Suffix Arrays

Suffix arrays are a clever idea that can be used to solve some tricky problems involving strings. A suffix array is a sorted list of all the suffixes of a string. For example, the suffixes of computer are listed below on the left. Then we sort them alphabetically, as shown on the right.

computer                     computer
 omputer                     er
  mputer                     mputer
   puter                     omputer
    uter                     puter
     ter                     r
      er                     ter
       r                     uter

Sometimes people store the indices that the suffixes start at instead of the suffixes themselves. But we'll stick to storing the suffixes themselves. Below is a function to create a suffix array from a string. There are approaches with better big O performance that should be used for real applications, but this should be fine for our purposes.

def suffix_array(s):
    return sorted([s[i:] for i in range(len(s))])

Suffix arrays are good for answering questions about substrings. Below we will look at several applications. For each of them, the key fact that makes suffix arrays useful is the fact that every substring of the main string will appear at the start of some suffix (namely the suffix that starts at the same index that the substring starts at).

Testing if a string contains a substring

If we have a suffix array already created, a fast approach is to do a binary search of the suffix array. Since every substring appears at the start of some suffix, we modify the binary search algorithm so that instead of checking the entire suffix, it just checks as many characters as are in the substring. For instance, suppose we are searching for the substring put in computer. At the first step of the binary search, we would check index 3 of the suffix array, which is omputer. We compare the first three letters of omputer, which is omp, with put.

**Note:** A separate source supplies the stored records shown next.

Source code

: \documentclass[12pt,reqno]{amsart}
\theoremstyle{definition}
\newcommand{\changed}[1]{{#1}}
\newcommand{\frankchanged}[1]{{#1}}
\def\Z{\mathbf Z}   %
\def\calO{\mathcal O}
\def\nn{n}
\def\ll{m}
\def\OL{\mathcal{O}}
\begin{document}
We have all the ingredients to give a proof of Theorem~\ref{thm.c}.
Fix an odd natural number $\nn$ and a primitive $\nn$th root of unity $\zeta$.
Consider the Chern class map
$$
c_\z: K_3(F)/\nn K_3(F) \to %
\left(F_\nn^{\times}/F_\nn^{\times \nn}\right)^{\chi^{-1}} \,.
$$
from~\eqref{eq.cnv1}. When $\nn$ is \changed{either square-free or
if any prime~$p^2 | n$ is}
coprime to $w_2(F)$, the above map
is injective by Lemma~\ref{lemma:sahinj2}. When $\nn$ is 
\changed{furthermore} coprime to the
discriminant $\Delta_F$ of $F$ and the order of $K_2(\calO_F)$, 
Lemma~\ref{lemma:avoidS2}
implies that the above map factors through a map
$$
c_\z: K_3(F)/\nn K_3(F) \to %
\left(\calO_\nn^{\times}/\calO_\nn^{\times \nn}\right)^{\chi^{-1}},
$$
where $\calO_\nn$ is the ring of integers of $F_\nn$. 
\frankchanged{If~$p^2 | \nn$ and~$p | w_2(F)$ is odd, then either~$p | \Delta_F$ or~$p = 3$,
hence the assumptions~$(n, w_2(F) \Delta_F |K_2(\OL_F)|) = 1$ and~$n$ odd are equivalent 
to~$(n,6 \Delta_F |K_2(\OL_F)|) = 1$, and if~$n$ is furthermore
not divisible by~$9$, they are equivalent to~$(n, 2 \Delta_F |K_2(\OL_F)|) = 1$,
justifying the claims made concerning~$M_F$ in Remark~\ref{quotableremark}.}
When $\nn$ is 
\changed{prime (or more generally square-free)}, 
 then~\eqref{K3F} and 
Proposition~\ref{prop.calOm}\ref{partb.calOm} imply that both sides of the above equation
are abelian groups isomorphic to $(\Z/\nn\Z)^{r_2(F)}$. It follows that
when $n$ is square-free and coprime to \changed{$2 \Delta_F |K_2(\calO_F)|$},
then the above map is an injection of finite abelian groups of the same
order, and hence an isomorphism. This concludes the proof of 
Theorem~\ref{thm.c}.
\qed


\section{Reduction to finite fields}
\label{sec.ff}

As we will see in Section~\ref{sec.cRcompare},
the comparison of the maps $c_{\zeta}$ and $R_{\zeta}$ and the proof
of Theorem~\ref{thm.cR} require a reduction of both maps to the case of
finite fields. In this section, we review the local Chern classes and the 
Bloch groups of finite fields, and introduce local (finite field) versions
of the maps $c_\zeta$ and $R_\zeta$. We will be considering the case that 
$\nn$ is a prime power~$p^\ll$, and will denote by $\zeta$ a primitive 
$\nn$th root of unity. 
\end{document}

Note: This approach requires us to first create a suffix array. If we are just checking a single substring, then the time to create the suffix array would be longer than just doing a slow linear search for the substring. However, if we are doing a lot of substring searches on the same string, then this is a good approach.**For just checking a single substring, there are a number of special string searching algorithms that are better than a linear search.

Counting the number of occurrences of a substring.

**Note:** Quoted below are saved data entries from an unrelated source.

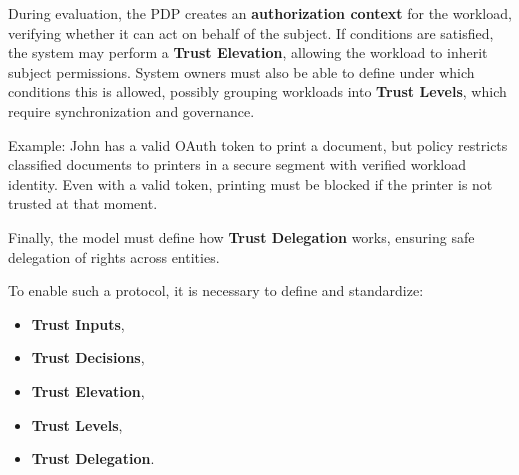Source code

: \vspace{0.5em}  
During evaluation, the PDP creates an \textbf{authorization context} for the workload, 
verifying whether it can act on behalf of the subject.  
If conditions are satisfied, the system may perform a \textbf{Trust Elevation}, 
allowing the workload to inherit subject permissions.  
System owners must also be able to define under which conditions this is allowed, 
possibly grouping workloads into \textbf{Trust Levels}, which require synchronization and governance.  

\begin{boxF}
Example: John has a valid OAuth token to print a document, 
but policy restricts classified documents to printers in a secure segment with verified workload identity.  
Even with a valid token, printing must be blocked if the printer is not trusted at that moment.
\end{boxF}

Finally, the model must define how \textbf{Trust Delegation} works, 
ensuring safe delegation of rights across entities.  

\vspace{0.5em}  
To enable such a protocol, it is necessary to define and standardize:
\begin{itemize}
    \item \textbf{Trust Inputs},
    \item \textbf{Trust Decisions},
    \item \textbf{Trust Elevation},
    \item \textbf{Trust Levels},
    \item \textbf{Trust Delegation}.
\end{itemize}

To do this, use the binary search to find an index in the array where the substring appears at the start of a suffix. All of the other occurrences of that substring will be next to it in the array. For instance, suppose we have the string abcaabcbcbbc. The suffix array for it is shown below.

aabcbcbbc
abcaabcbcbbc
abcbcbbc
bbc
bc
bcaabcbcbbc
\h{bcbbc}
bcbcbbc
c
caabcbcbbc
cbbc
cbcbbc

Suppose we are looking for a count of the substring bc. Notice that all the substrings that start with bc are grouped together. A binary search would find one of them, such as the one highlighted above. Then we could run one loop that goes toward the front of the string and another that goes toward the back of the string to count them all. Those loops will be quick because we can stop once the substrings stop starting with bc.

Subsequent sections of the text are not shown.